§ Task goal:
Each line of the records that holds "https" should be shown in full.

§ Data for processing:
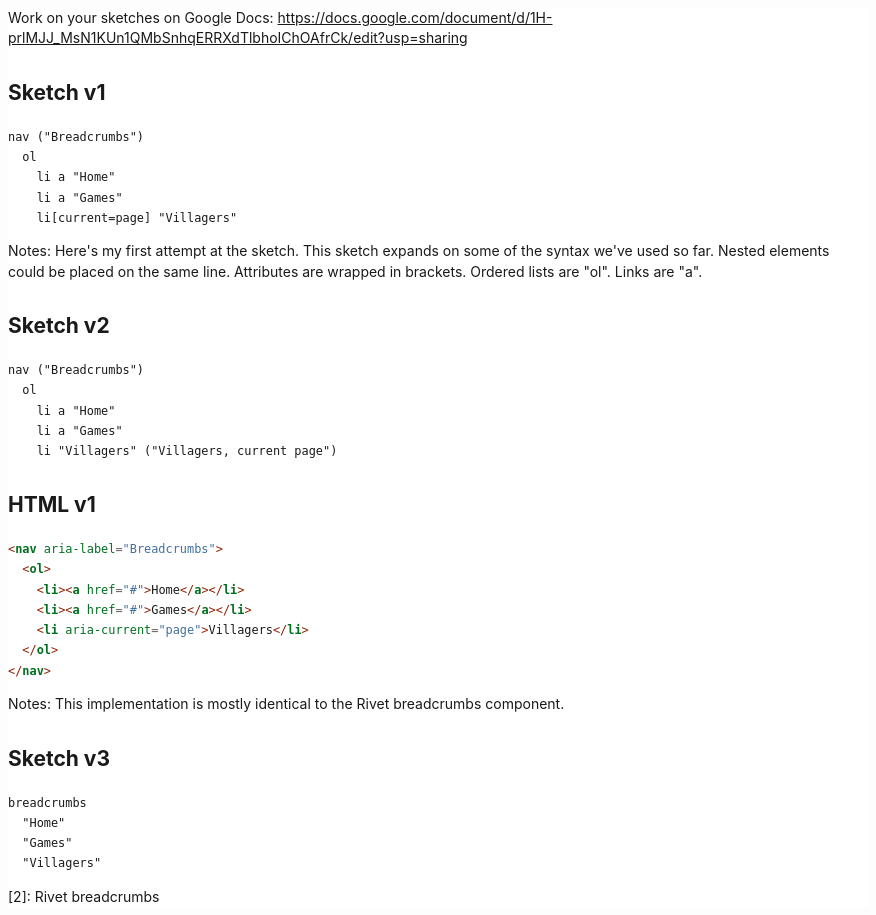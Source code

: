 Work on your sketches on Google Docs:
https://docs.google.com/document/d/1H-prlMJJ_MsN1KUn1QMbSnhqERRXdTlbhoIChOAfrCk/edit?usp=sharing



## Sketch v1

```
nav ("Breadcrumbs")
  ol
    li a "Home"
    li a "Games"
    li[current=page] "Villagers"
```

Notes:
Here's my first attempt at the sketch. This sketch expands on some of the syntax we've used so far. Nested elements could be placed on the same line. Attributes are wrapped in brackets. Ordered lists are "ol". Links are "a".



## Sketch v2

```
nav ("Breadcrumbs")
  ol
    li a "Home"
    li a "Games"
    li "Villagers" ("Villagers, current page")
```



## HTML v1

```html
<nav aria-label="Breadcrumbs">
  <ol>
    <li><a href="#">Home</a></li>
    <li><a href="#">Games</a></li>
    <li aria-current="page">Villagers</li>
  </ol>
</nav>
```

Notes:
This implementation is mostly identical to the Rivet breadcrumbs component.



## Sketch v3

```
breadcrumbs
  "Home"
  "Games"
  "Villagers"
```


[1]: Wireframe
[2]: Rivet breadcrumbs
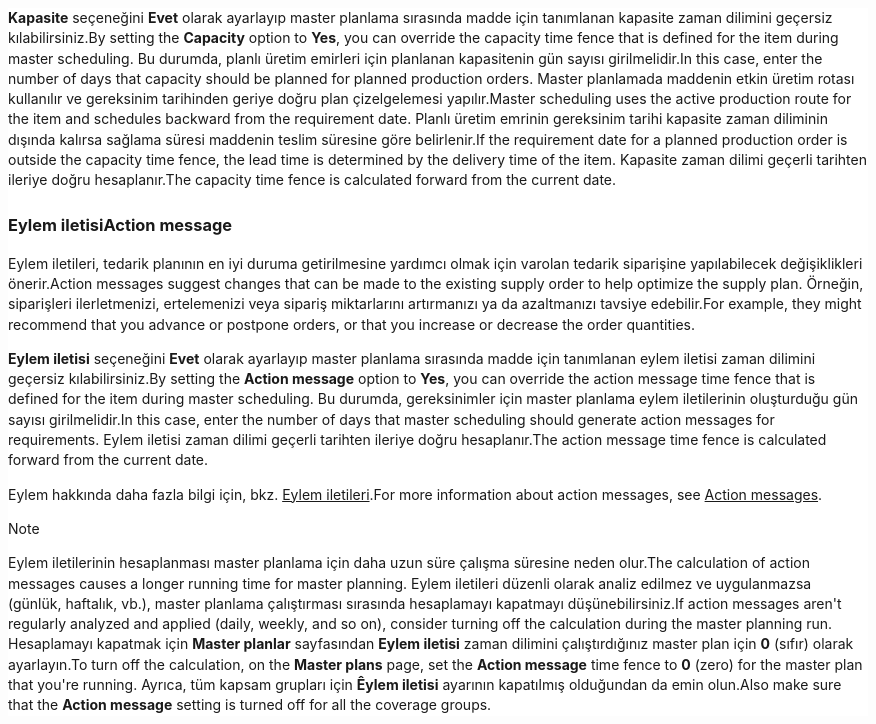 <span data-ttu-id="a7241-224">**Kapasite** seçeneğini **Evet** olarak ayarlayıp master planlama sırasında madde için tanımlanan kapasite zaman dilimini geçersiz kılabilirsiniz.</span><span class="sxs-lookup"><span data-stu-id="a7241-224">By setting the **Capacity** option to **Yes**, you can override the capacity time fence that is defined for the item during master scheduling.</span></span> <span data-ttu-id="a7241-225">Bu durumda, planlı üretim emirleri için planlanan kapasitenin gün sayısı girilmelidir.</span><span class="sxs-lookup"><span data-stu-id="a7241-225">In this case, enter the number of days that capacity should be planned for planned production orders.</span></span> <span data-ttu-id="a7241-226">Master planlamada maddenin etkin üretim rotası kullanılır ve gereksinim tarihinden geriye doğru plan çizelgelemesi yapılır.</span><span class="sxs-lookup"><span data-stu-id="a7241-226">Master scheduling uses the active production route for the item and schedules backward from the requirement date.</span></span> <span data-ttu-id="a7241-227">Planlı üretim emrinin gereksinim tarihi kapasite zaman diliminin dışında kalırsa sağlama süresi maddenin teslim süresine göre belirlenir.</span><span class="sxs-lookup"><span data-stu-id="a7241-227">If the requirement date for a planned production order is outside the capacity time fence, the lead time is determined by the delivery time of the item.</span></span> <span data-ttu-id="a7241-228">Kapasite zaman dilimi geçerli tarihten ileriye doğru hesaplanır.</span><span class="sxs-lookup"><span data-stu-id="a7241-228">The capacity time fence is calculated forward from the current date.</span></span>

### <a name="action-message"></a><span data-ttu-id="a7241-229">Eylem iletisi</span><span class="sxs-lookup"><span data-stu-id="a7241-229">Action message</span></span>

<span data-ttu-id="a7241-230">Eylem iletileri, tedarik planının en iyi duruma getirilmesine yardımcı olmak için varolan tedarik siparişine yapılabilecek değişiklikleri önerir.</span><span class="sxs-lookup"><span data-stu-id="a7241-230">Action messages suggest changes that can be made to the existing supply order to help optimize the supply plan.</span></span> <span data-ttu-id="a7241-231">Örneğin, siparişleri ilerletmenizi, ertelemenizi veya sipariş miktarlarını artırmanızı ya da azaltmanızı tavsiye edebilir.</span><span class="sxs-lookup"><span data-stu-id="a7241-231">For example, they might recommend that you advance or postpone orders, or that you increase or decrease the order quantities.</span></span>

<span data-ttu-id="a7241-232">**Eylem iletisi** seçeneğini **Evet** olarak ayarlayıp master planlama sırasında madde için tanımlanan eylem iletisi zaman dilimini geçersiz kılabilirsiniz.</span><span class="sxs-lookup"><span data-stu-id="a7241-232">By setting the **Action message** option to **Yes**, you can override the action message time fence that is defined for the item during master scheduling.</span></span> <span data-ttu-id="a7241-233">Bu durumda, gereksinimler için master planlama eylem iletilerinin oluşturduğu gün sayısı girilmelidir.</span><span class="sxs-lookup"><span data-stu-id="a7241-233">In this case, enter the number of days that master scheduling should generate action messages for requirements.</span></span> <span data-ttu-id="a7241-234">Eylem iletisi zaman dilimi geçerli tarihten ileriye doğru hesaplanır.</span><span class="sxs-lookup"><span data-stu-id="a7241-234">The action message time fence is calculated forward from the current date.</span></span>

<span data-ttu-id="a7241-235">Eylem hakkında daha fazla bilgi için, bkz. [Eylem iletileri](https://docs.microsoft.com/dynamics365/unified-operations/supply-chain/master-planning/action-messages).</span><span class="sxs-lookup"><span data-stu-id="a7241-235">For more information about action messages, see [Action messages](https://docs.microsoft.com/dynamics365/unified-operations/supply-chain/master-planning/action-messages).</span></span>

> [!NOTE]
> <span data-ttu-id="a7241-236">Eylem iletilerinin hesaplanması master planlama için daha uzun süre çalışma süresine neden olur.</span><span class="sxs-lookup"><span data-stu-id="a7241-236">The calculation of action messages causes a longer running time for master planning.</span></span> <span data-ttu-id="a7241-237">Eylem iletileri düzenli olarak analiz edilmez ve uygulanmazsa (günlük, haftalık, vb.), master planlama çalıştırması sırasında hesaplamayı kapatmayı düşünebilirsiniz.</span><span class="sxs-lookup"><span data-stu-id="a7241-237">If action messages aren't regularly analyzed and applied (daily, weekly, and so on), consider turning off the calculation during the master planning run.</span></span> <span data-ttu-id="a7241-238">Hesaplamayı kapatmak için **Master planlar** sayfasından **Eylem iletisi** zaman dilimini çalıştırdığınız master plan için **0** (sıfır) olarak ayarlayın.</span><span class="sxs-lookup"><span data-stu-id="a7241-238">To turn off the calculation, on the **Master plans** page, set the **Action message** time fence to **0** (zero) for the master plan that you're running.</span></span> <span data-ttu-id="a7241-239">Ayrıca, tüm kapsam grupları için **Êylem iletisi** ayarının kapatılmış olduğundan da emin olun.</span><span class="sxs-lookup"><span data-stu-id="a7241-239">Also make sure that the **Action message** setting is turned off for all the coverage groups.</span></span>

§ Result:
https://docs.google.com/document/d/1H-prlMJJ_MsN1KUn1QMbSnhqERRXdTlbhoIChOAfrCk/edit?usp=sharing
<span data-ttu-id="a7241-235">Eylem hakkında daha fazla bilgi için, bkz. [Eylem iletileri](https://docs.microsoft.com/dynamics365/unified-operations/supply-chain/master-planning/action-messages).</span><span class="sxs-lookup"><span data-stu-id="a7241-235">For more information about action messages, see [Action messages](https://docs.microsoft.com/dynamics365/unified-operations/supply-chain/master-planning/action-messages).</span></span>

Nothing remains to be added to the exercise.